Task prompt: Return every record exactly. Omit nothing.

Data in this exercise:
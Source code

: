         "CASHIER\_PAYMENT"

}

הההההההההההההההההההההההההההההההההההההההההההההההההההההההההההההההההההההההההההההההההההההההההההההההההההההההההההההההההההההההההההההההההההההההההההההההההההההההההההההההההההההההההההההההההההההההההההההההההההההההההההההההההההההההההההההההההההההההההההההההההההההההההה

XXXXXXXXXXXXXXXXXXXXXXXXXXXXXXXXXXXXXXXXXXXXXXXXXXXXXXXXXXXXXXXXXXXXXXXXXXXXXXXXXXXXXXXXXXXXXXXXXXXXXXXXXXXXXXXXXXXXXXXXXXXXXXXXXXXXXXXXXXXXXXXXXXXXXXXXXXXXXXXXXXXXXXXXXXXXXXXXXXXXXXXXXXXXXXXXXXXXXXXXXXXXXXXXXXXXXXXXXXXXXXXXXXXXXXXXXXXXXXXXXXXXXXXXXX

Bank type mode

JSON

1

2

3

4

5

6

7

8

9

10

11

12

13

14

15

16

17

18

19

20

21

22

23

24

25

Exercise output:
Source code

:         "CASHIER\_PAYMENT"

}

הההההההההההההההההההההההההההההההההההההההההההההההההההההההההההההההההההההההההההההההההההההההההההההההההההההההההההההההההההההההההההההההההההההההההההההההההההההההההההההההההההההההההההההההההההההההההההההההההההההההההההההההההההההההההההההההההההההההההההההההההההההההההה

XXXXXXXXXXXXXXXXXXXXXXXXXXXXXXXXXXXXXXXXXXXXXXXXXXXXXXXXXXXXXXXXXXXXXXXXXXXXXXXXXXXXXXXXXXXXXXXXXXXXXXXXXXXXXXXXXXXXXXXXXXXXXXXXXXXXXXXXXXXXXXXXXXXXXXXXXXXXXXXXXXXXXXXXXXXXXXXXXXXXXXXXXXXXXXXXXXXXXXXXXXXXXXXXXXXXXXXXXXXXXXXXXXXXXXXXXXXXXXXXXXXXXXXXXX

Bank type mode

JSON

1

2

3

4

5

6

7

8

9

10

11

12

13

14

15

16

17

18

19

20

21

22

23

24

25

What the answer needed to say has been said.